Saved data entries
◇ ◇ ◇ ◇

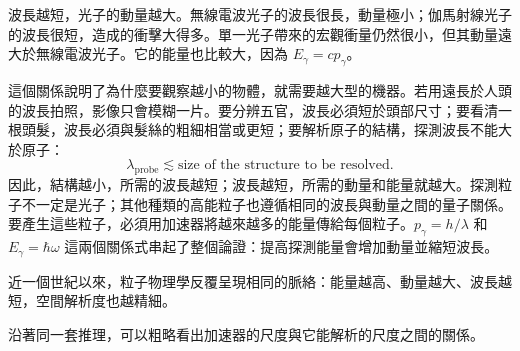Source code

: \begin{classroomqa}
\end{classroomqa}

波長越短，光子的動量越大。無線電波光子的波長很長，動量極小；伽馬射線光子的波長很短，造成的衝擊大得多。單一光子帶來的宏觀衝量仍然很小，但其動量遠大於無線電波光子。它的能量也比較大，因為 \(E_\gamma=cp_\gamma\)。

這個關係說明了為什麼要觀察越小的物體，就需要越大型的機器。若用遠長於人頭的波長拍照，影像只會模糊一片。要分辨五官，波長必須短於頭部尺寸；要看清一根頭髮，波長必須與髮絲的粗細相當或更短；要解析原子的結構，探測波長不能大於原子：
\begin{equation}
\lambda_{\mathrm{probe}}\lesssim
\text{size of the structure to be resolved}.
\end{equation}
因此，結構越小，所需的波長越短；波長越短，所需的動量和能量就越大。探測粒子不一定是光子；其他種類的高能粒子也遵循相同的波長與動量之間的量子關係。要產生這些粒子，必須用加速器將越來越多的能量傳給每個粒子。\(p_\gamma=h/\lambda\) 和 \(E_\gamma=\hbar\omega\) 這兩個關係式串起了整個論證：提高探測能量會增加動量並縮短波長。

近一個世紀以來，粒子物理學反覆呈現相同的脈絡：能量越高、動量越大、波長越短，空間解析度也越精細。

\begin{classroomqa}
\end{classroomqa}

沿著同一套推理，可以粗略看出加速器的尺度與它能解析的尺度之間的關係。

\begin{classroomqa}
\end{classroomqa}

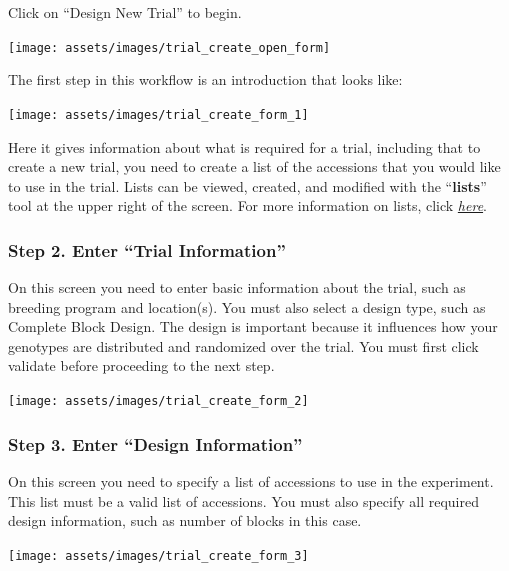 \documentclass[
  12pt,
]{book}
\begin{document}
Click on ``Design New Trial'' to begin.

\begin{center}\texttt{[image: assets/images/trial\_create\_open\_form]} \end{center}

The first step in this workflow is an introduction that looks like:

\begin{center}\texttt{[image: assets/images/trial\_create\_form\_1]} \end{center}

Here it gives information about what is required for a trial, including that to create a new trial, you need to create a list of the accessions that you would like to use in the trial. Lists can be viewed, created, and modified with the ``\textbf{lists}'' tool at the upper right of the screen. For more information on lists, click \protect\hyperlink{working-with-lists}{\emph{here}}.

\hypertarget{step-2.-enter-trial-information}{%
\subsubsection*{Step 2. Enter ``Trial Information''}\label{step-2.-enter-trial-information}}


On this screen you need to enter basic information about the trial, such as breeding program and location(s). You must also select a design type, such as Complete Block Design. The design is important because it influences how your genotypes are distributed and randomized over the trial. You must first click validate before proceeding to the next step.

\begin{center}\texttt{[image: assets/images/trial\_create\_form\_2]} \end{center}

\hypertarget{step-3.-enter-design-information}{%
\subsubsection*{Step 3. Enter ``Design Information''}\label{step-3.-enter-design-information}}


On this screen you need to specify a list of accessions to use in the experiment. This list must be a valid list of accessions. You must also specify all required design information, such as number of blocks in this case.

\begin{center}\texttt{[image: assets/images/trial\_create\_form\_3]} \end{center}
\end{document}
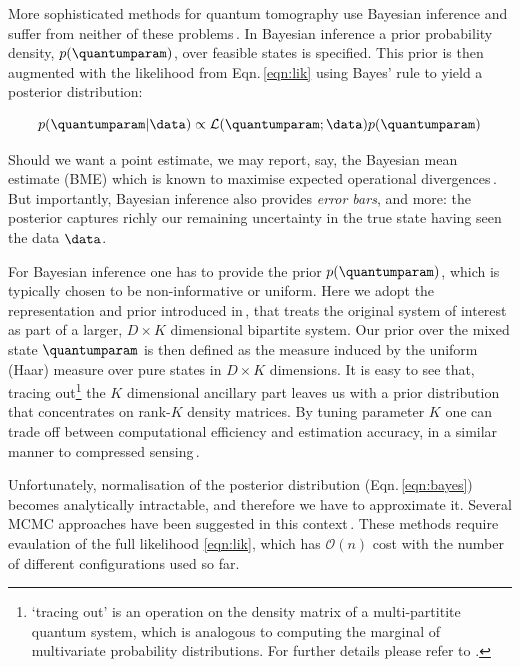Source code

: More sophisticated methods for quantum tomography use Bayesian inference and suffer from neither of these problems\,\cite[][and refs.]{BayesianTomography}. In Bayesian inference a prior probability density, $p(\quantumparam)$, over feasible states is specified. This prior is then augmented with the likelihood from Eqn.\,\eqref{eqn:lik} using Bayes' rule to yield a posterior distribution:

\begin{equation}
	\label{eqn:bayes}
	p(\quantumparam\vert\data)\propto \mathcal{L}(\quantumparam;\data)p(\quantumparam)
\end{equation}

Should we want a point estimate, we may report, say, the Bayesian mean estimate (BME) which is known to maximise expected operational divergences\,\citep{BayesianTomography,BayesianOptimality}. But importantly, Bayesian inference also provides \emph{error bars}, and more: the posterior captures richly our remaining uncertainty in the true state having seen the data $\data$. 

For Bayesian inference one has to provide the prior $p(\quantumparam)$, which is typically chosen to be non-informative or uniform. Here we adopt the representation and prior introduced in\,\citep{BayesianTomography}, that treats the original system of interest as part of a larger, $D \times K$ dimensional bipartite system. Our prior over the mixed state $\quantumparam$ is then defined as the measure induced by the uniform (Haar) measure over pure states in $D\times K$ dimensions. It is easy to see that, tracing out\footnote{`tracing out' is an operation on the density matrix of a multi-partitite quantum system, which is analogous to computing the marginal of multivariate probability distributions. For further details please refer to \citep{BayesianTomography}.} the $K$ dimensional ancillary part leaves us with a prior distribution that concentrates on rank-$K$ density matrices. By tuning parameter $K$ one can trade off between computational efficiency and estimation accuracy, in a similar manner to compressed sensing\,\citep{CompressedSensing}.

Unfortunately, normalisation of the posterior distribution (Eqn.\,\eqref{eqn:bayes}) becomes analytically intractable, and therefore we have to approximate it. Several MCMC approaches have been suggested in this context\,\cite[][and refs.\ therein]{BayesianTomography}. These methods require evaulation of the full likelihood \eqref{eqn:lik}, which has $\mathcal{O}(n)$ cost with the number of different configurations used so far.

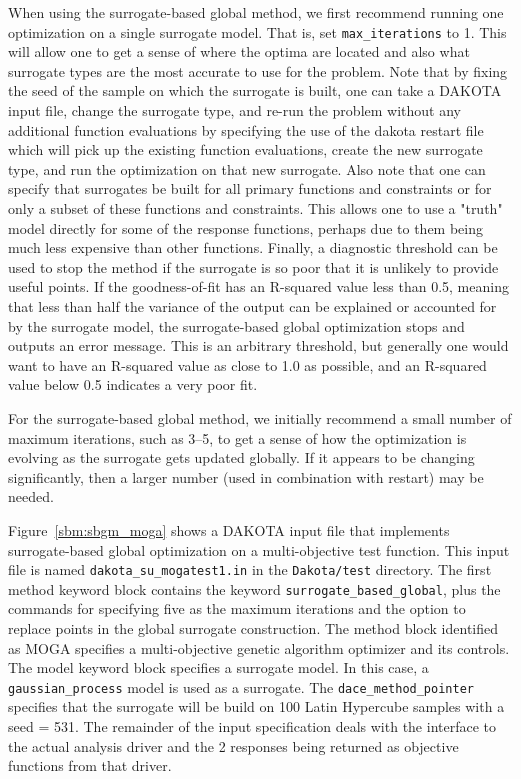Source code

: When using the surrogate-based global method, we first recommend
running one optimization on a single surrogate model. That is, set
\texttt{max\_iterations} to 1.  This will allow one to get a sense of
where the optima are located and also what surrogate types are the
most accurate to use for the problem.  Note that by fixing the seed of
the sample on which the surrogate is built, one can take a DAKOTA
input file, change the surrogate type, and re-run the problem without
any additional function evaluations by specifying the use of the
dakota restart file which will pick up the existing function
evaluations, create the new surrogate type, and run the optimization
on that new surrogate.  Also note that one can specify that surrogates
be built for all primary functions and constraints or for only a
subset of these functions and constraints.  This allows one to use a
"truth" model directly for some of the response functions, perhaps due
to them being much less expensive than other functions.  Finally, a
diagnostic threshold can be used to stop the method if the surrogate
is so poor that it is unlikely to provide useful points.  If the
goodness-of-fit has an R-squared value less than 0.5, meaning that
less than half the variance of the output can be explained or
accounted for by the surrogate model, the surrogate-based global
optimization stops and outputs an error message.  This is an arbitrary
threshold, but generally one would want to have an R-squared value as
close to 1.0 as possible, and an R-squared value below 0.5 indicates a
very poor fit.

For the surrogate-based global method, we initially recommend a small
number of maximum iterations, such as 3--5, to get a sense of how the
optimization is evolving as the surrogate gets updated globally.  If
it appears to be changing significantly, then a larger number (used in
combination with restart) may be needed.

Figure~\ref{sbm:sbgm_moga} shows a DAKOTA input file that implements
surrogate-based global optimization on a multi-objective test function. 
This input file
is named \texttt{dakota\_su\_mogatest1.in} in the \texttt{Dakota/test}
directory.  The first method keyword block contains the
keyword \texttt{surrogate\_based\_global}, plus the commands for
specifying five as the maximum iterations and the option to replace 
points in the global surrogate construction. The method block identified 
as MOGA specifies a multi-objective genetic algorithm optimizer and its 
controls.  The model keyword block specifies a surrogate model.  
In this case, a \texttt{gaussian\_process} model is used as a surrogate. 
The \texttt{dace\_method\_pointer} specifies that the surrogate will be 
build on 100 Latin Hypercube samples with a seed = 531.
The remainder of the input specification deals with the interface 
to the actual analysis driver and the 2 responses being returned 
as objective functions from that driver. 

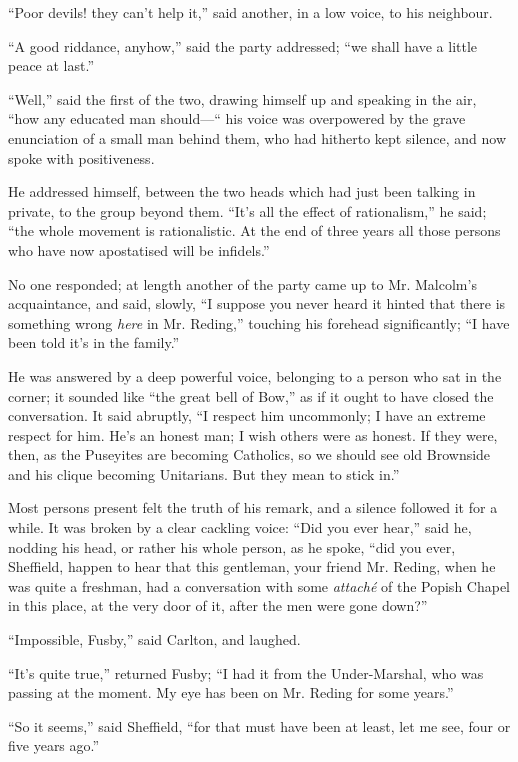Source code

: ``Poor devils! they can't help it,'' said another, in a low
voice, to his neighbour.

``A good riddance, anyhow,'' said the party addressed;
``we shall have a little peace at last.''

``Well,'' said the first of the two, drawing himself up and
speaking in the air, ``how any educated man should—`` his
voice was overpowered by the grave enunciation of a small man behind
them, who had hitherto kept silence, and now spoke with positiveness.

He addressed himself, between the two heads which had just been
talking in private, to the group beyond them. ``It's all the
effect of rationalism,'' he said; ``the whole movement is
rationalistic. At the end of three years all those persons who have
now apostatised will be infidels.''

No one responded; at length another of the party came up to Mr.
Malcolm's acquaintance, and said, slowly, ``I suppose you never
heard it hinted that there is something wrong \emph{here} in Mr. Reding,''
touching his forehead significantly; ``I have been told it's in
the family.''

He was answered by a deep powerful voice, belonging to a
person who sat in the corner; it sounded like ``the great bell of
Bow,'' as if it ought to have closed the conversation. It said
abruptly, ``I respect him uncommonly; I have an extreme respect
for him. He's an honest man; I wish others were as honest. If they
were, then, as the Puseyites are becoming Catholics, so we should see
old Brownside and his clique becoming Unitarians. But they mean to
stick in.''

Most persons present felt the truth of his remark, and a silence
followed it for a while. It was broken by a clear cackling voice:
``Did you ever hear,'' said he, nodding his head, or rather
his whole person, as he spoke, ``did you ever, Sheffield, happen
to hear that this gentleman, your friend Mr. Reding, when he was quite
a freshman, had a conversation with some \emph{attaché} of the Popish
Chapel in this place, at the very door of it, after the men were gone
down?''

``Impossible, Fusby,'' said Carlton, and laughed.

``It's quite true,'' returned Fusby; ``I had it from
the Under-Marshal, who was passing at the moment. My eye has been on
Mr. Reding for some years.''

``So it seems,'' said Sheffield, ``for that must have
been at least, let me see, four or five years ago.''


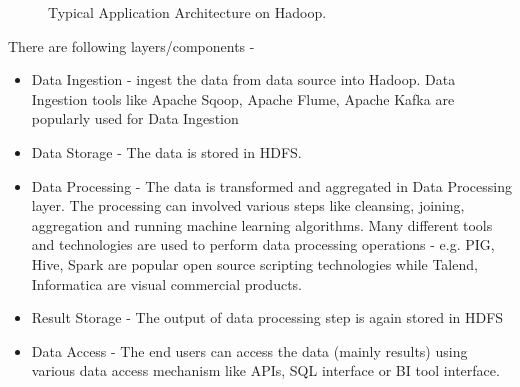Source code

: \documentclass[9pt,twocolumn,twoside]{styles/osajnl}
\begin{document}
\begin{figure}[htbp]
\centering
{}
\caption{Typical Application Architecture on Hadoop.}
\label{fig:hadoop-arch}
\end{figure}

There are following layers/components -

\begin{itemize}
\item Data Ingestion - ingest the data from data source into Hadoop.
Data Ingestion tools like Apache Sqoop, Apache Flume, Apache Kafka are
popularly used for Data Ingestion
\item Data Storage - The data is stored in HDFS.
\item Data Processing - The data is transformed and aggregated in Data
Processing layer. The processing can involved various steps like cleansing,
joining, aggregation and running machine learning algorithms. Many different
tools and technologies are used to perform data processing operations - e.g.
PIG, Hive, Spark are popular open source scripting technologies while
Talend, Informatica are visual commercial products.
\item Result Storage - The output of data processing step is again stored in
HDFS
\item Data Access - The end users can access the data (mainly results)
using various data access mechanism like APIs, SQL interface or BI tool
interface.
\end{itemize}
\end{document}
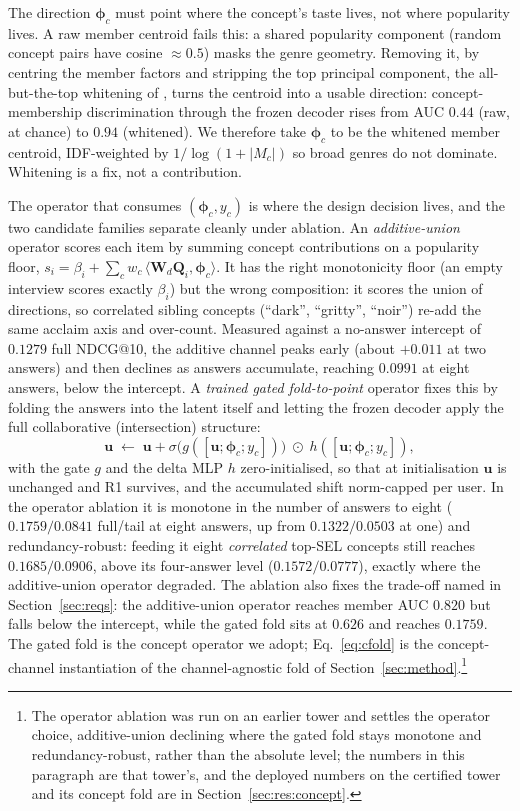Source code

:\documentclass[manuscript,screen]{acmart}
\newcommand{\Q}{\mathbf{Q}}
\newcommand{\W}{\mathbf{W}}
\newcommand{\uu}{\mathbf{u}}
\newcommand{\bphi}{\boldsymbol{\phi}}
\begin{document}
The direction $\bphi_c$ must point where the concept's taste lives, not where popularity lives. A raw member centroid fails this: a shared popularity component (random concept pairs have cosine $\approx 0.5$) masks the genre geometry. Removing it, by centring the member factors and stripping the top principal component, the all-but-the-top whitening of \citet{mu2018allbutthetop}, turns the centroid into a usable direction: concept-membership discrimination through the frozen decoder rises from AUC $0.44$ (raw, at chance) to $0.94$ (whitened). We therefore take $\bphi_c$ to be the whitened member centroid, IDF-weighted by $1/\log(1+|M_c|)$ so broad genres do not dominate. Whitening is a fix, not a contribution.

The operator that consumes $(\bphi_c,y_c)$ is where the design decision lives, and the two candidate families separate cleanly under ablation. An \emph{additive-union} operator scores each item by summing concept contributions on a popularity floor, $s_i=\beta_i+\sum_c w_c\,\langle \W_d\Q_i,\bphi_c\rangle$. It has the right monotonicity floor (an empty interview scores exactly $\beta_i$) but the wrong composition: it scores the union of directions, so correlated sibling concepts (``dark'', ``gritty'', ``noir'') re-add the same acclaim axis and over-count. Measured against a no-answer intercept of $0.1279$ full NDCG@10, the additive channel peaks early (about $+0.011$ at two answers) and then declines as answers accumulate, reaching $0.0991$ at eight answers, below the intercept. A \emph{trained gated fold-to-point} operator fixes this by folding the answers into the latent itself and letting the frozen decoder apply the full collaborative (intersection) structure:
\begin{equation}\label{eq:cfold}
  \uu \;\leftarrow\; \uu + \sigma\!\bigl(g([\uu;\bphi_c;y_c])\bigr)\;\odot\;h([\uu;\bphi_c;y_c]),
\end{equation}
with the gate $g$ and the delta MLP $h$ zero-initialised, so that at initialisation $\uu$ is unchanged and R1 survives, and the accumulated shift norm-capped per user. In the operator ablation it is monotone in the number of answers to eight ($0.1759/0.0841$ full/tail at eight answers, up from $0.1322/0.0503$ at one) and redundancy-robust: feeding it eight \emph{correlated} top-SEL concepts still reaches $0.1685/0.0906$, above its four-answer level ($0.1572/0.0777$), exactly where the additive-union operator degraded. The ablation also fixes the trade-off named in Section~\ref{sec:reqs}: the additive-union operator reaches member AUC $0.820$ but falls below the intercept, while the gated fold sits at $0.626$ and reaches $0.1759$. The gated fold is the concept operator we adopt; Eq.~\eqref{eq:cfold} is the concept-channel instantiation of the channel-agnostic fold of Section~\ref{sec:method}.\footnote{The operator ablation was run on an earlier tower and settles the operator choice, additive-union declining where the gated fold stays monotone and redundancy-robust, rather than the absolute level; the numbers in this paragraph are that tower's, and the deployed numbers on the certified tower and its concept fold are in Section~\ref{sec:res:concept}.}
\end{document}
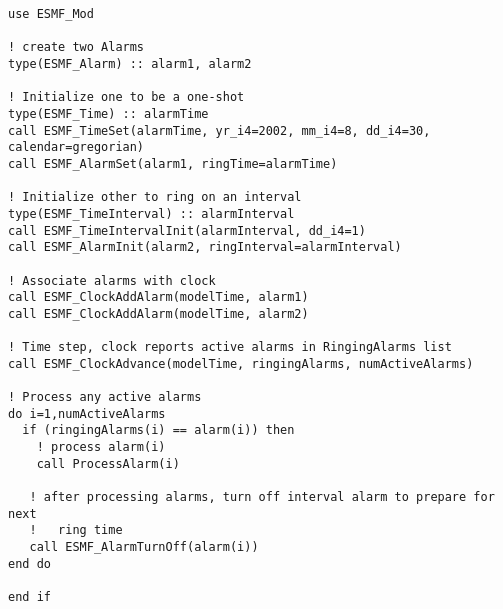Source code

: 
\begin{verbatim}
use ESMF_Mod

! create two Alarms
type(ESMF_Alarm) :: alarm1, alarm2

! Initialize one to be a one-shot
type(ESMF_Time) :: alarmTime
call ESMF_TimeSet(alarmTime, yr_i4=2002, mm_i4=8, dd_i4=30, calendar=gregorian)
call ESMF_AlarmSet(alarm1, ringTime=alarmTime)

! Initialize other to ring on an interval
type(ESMF_TimeInterval) :: alarmInterval
call ESMF_TimeIntervalInit(alarmInterval, dd_i4=1)
call ESMF_AlarmInit(alarm2, ringInterval=alarmInterval)

! Associate alarms with clock
call ESMF_ClockAddAlarm(modelTime, alarm1)
call ESMF_ClockAddAlarm(modelTime, alarm2)

! Time step, clock reports active alarms in RingingAlarms list
call ESMF_ClockAdvance(modelTime, ringingAlarms, numActiveAlarms)

! Process any active alarms
do i=1,numActiveAlarms
  if (ringingAlarms(i) == alarm(i)) then
    ! process alarm(i)
    call ProcessAlarm(i)

   ! after processing alarms, turn off interval alarm to prepare for next
   !   ring time
   call ESMF_AlarmTurnOff(alarm(i))
end do

end if
\end{verbatim}
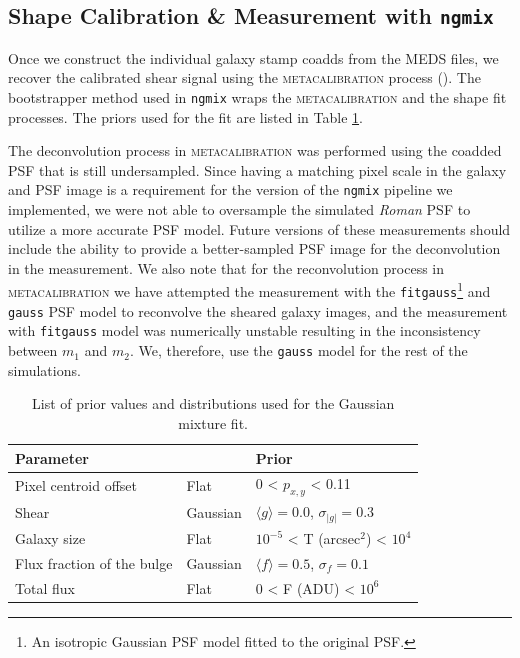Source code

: \documentclass[fleqn,usenatbib]{mnras}
\begin{document}
\subsection{Shape Calibration \& Measurement with \texttt{ngmix}}
\label{subsec:mcal}
Once we construct the individual galaxy stamp coadds from the MEDS files, we recover the calibrated shear signal using the \textsc{metacalibration} process (\citealt{2017arXiv170202600H, 2017ApJ...841...24S}). The bootstrapper method used in \texttt{ngmix} wraps the \textsc{metacalibration} and the shape fit processes. The priors used for the fit are listed in Table \ref{tab:priors}.

The deconvolution process in  \textsc{metacalibration} was performed using the coadded PSF that is still undersampled. Since having a matching pixel scale in the galaxy and PSF image is a requirement for the version of the \texttt{ngmix} pipeline we implemented, we were not able to oversample the simulated \emph{Roman} PSF to utilize a more accurate PSF model. Future versions of these measurements should include the ability to provide a better-sampled PSF image for the deconvolution in the measurement. 
We also note that for the reconvolution process in \textsc{metacalibration} we have attempted the measurement with the \texttt{fitgauss}\footnote{An isotropic Gaussian PSF model fitted to the original PSF.} and \texttt{gauss} PSF model to reconvolve the sheared galaxy images, and the measurement with \texttt{fitgauss} model was numerically unstable resulting in the inconsistency between $m_{1}$ and $m_{2}$. We, therefore, use the \texttt{gauss} model for the rest of the simulations.

\begin{table}
    \centering
    \begin{tabular}{l l l}
    \hline
    Parameter & &  Prior \\
    \hline
    Pixel centroid offset & Flat & 0 < $p_{x,y}$ < 0.11\\
    Shear & Gaussian &$\langle g\rangle = 0.0$, $\sigma_{|g|} = 0.3$\\
    Galaxy size & Flat &$10^{-5}$ < T (arcsec$^2$) < $10^{4}$\\
    Flux fraction of the bulge  & Gaussian &$\langle f\rangle = 0.5$, $\sigma_{f} = 0.1$\\
    Total flux & Flat &$0$ < F (ADU) < $10^{6}$\\
    \hline
    \end{tabular}
    \caption{List of prior values and distributions used for the Gaussian mixture fit.}
    \label{tab:priors}
\end{table}
\end{document}
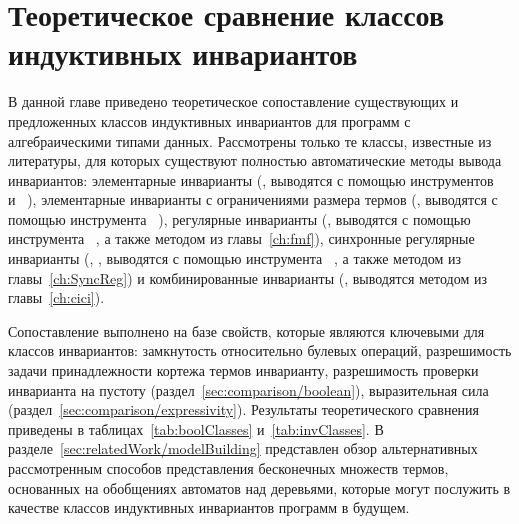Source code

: \chapter{Теоретическое сравнение классов индуктивных инвариантов}\label{ch:comparison}

В данной главе приведено теоретическое сопоставление существующих и предложенных классов индуктивных инвариантов для программ с алгебраическими типами данных.
Рассмотрены только те классы, известные из  литературы, для которых существуют полностью автоматические методы вывода инвариантов: элементарные инварианты (\elemclass{}, выводятся с помощью инструментов \spacer{}~\cite{komuravelli2016smt} и \hoice{}~\cite{10.1007/978-3-030-02768-1_8}), элементарные инварианты с ограничениями размера термов (\sizeelemclass{}, выводятся с помощью инструмента \eldarica{}~\cite{8603013}), регулярные инварианты (\regclass{}, выводятся с помощью инструмента \rchc{}~\cite{haude2020}, а также методом из главы~\cref{ch:fmf}), синхронные регулярные инварианты (\syncRegFlatClass{}, \syncRegFullClass{}, выводятся с помощью инструмента \rchc{}~\cite{haude2020}, а также методом из главы~\cref{ch:SyncReg}) и комбинированные инварианты (\regelemclass{}, выводятся методом из главы~\cref{ch:cici}).

Сопоставление выполнено на базе свойств, которые являются ключевыми для классов инвариантов: замкнутость относительно булевых операций,  разрешимость задачи принадлежности кортежа термов инварианту, разрешимость  проверки инварианта на пустоту (раздел~\cref{sec:comparison/boolean}), выразительная сила (раздел~\cref{sec:comparison/expressivity}).
Результаты теоретического сравнения приведены в таблицах~\cref{tab:boolClasses} и~\cref{tab:invClasses}.
В разделе~\ref{sec:relatedWork/modelBuilding} представлен обзор альтернативных рассмотренным способов представления бесконечных множеств термов, основанных на обобщениях автоматов над деревьями, которые могут послужить в качестве классов индуктивных инвариантов программ в будущем.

◇ ◇ ◇ ◇

** How to complete this task **
All lines above from the one holding "running one optimization" to the one holding "For the surrogate-based", inclusive, are to be copied exactly; no other line is wanted.

** Result of this task **
running one optimization on a single surrogate model. That is, set
\texttt{max\_iterations} to 1.  This will allow one to get a sense of
where the optima are located and also what surrogate types are the
most accurate to use for the problem.  Note that by fixing the seed of
the sample on which the surrogate is built, one can take a DAKOTA
input file, change the surrogate type, and re-run the problem without
any additional function evaluations by specifying the use of the
dakota restart file which will pick up the existing function
evaluations, create the new surrogate type, and run the optimization
on that new surrogate.  Also note that one can specify that surrogates
be built for all primary functions and constraints or for only a
subset of these functions and constraints.  This allows one to use a
"truth" model directly for some of the response functions, perhaps due
to them being much less expensive than other functions.  Finally, a
diagnostic threshold can be used to stop the method if the surrogate
is so poor that it is unlikely to provide useful points.  If the
goodness-of-fit has an R-squared value less than 0.5, meaning that
less than half the variance of the output can be explained or
accounted for by the surrogate model, the surrogate-based global
optimization stops and outputs an error message.  This is an arbitrary
threshold, but generally one would want to have an R-squared value as
close to 1.0 as possible, and an R-squared value below 0.5 indicates a
very poor fit.

For the surrogate-based global method, we initially recommend a small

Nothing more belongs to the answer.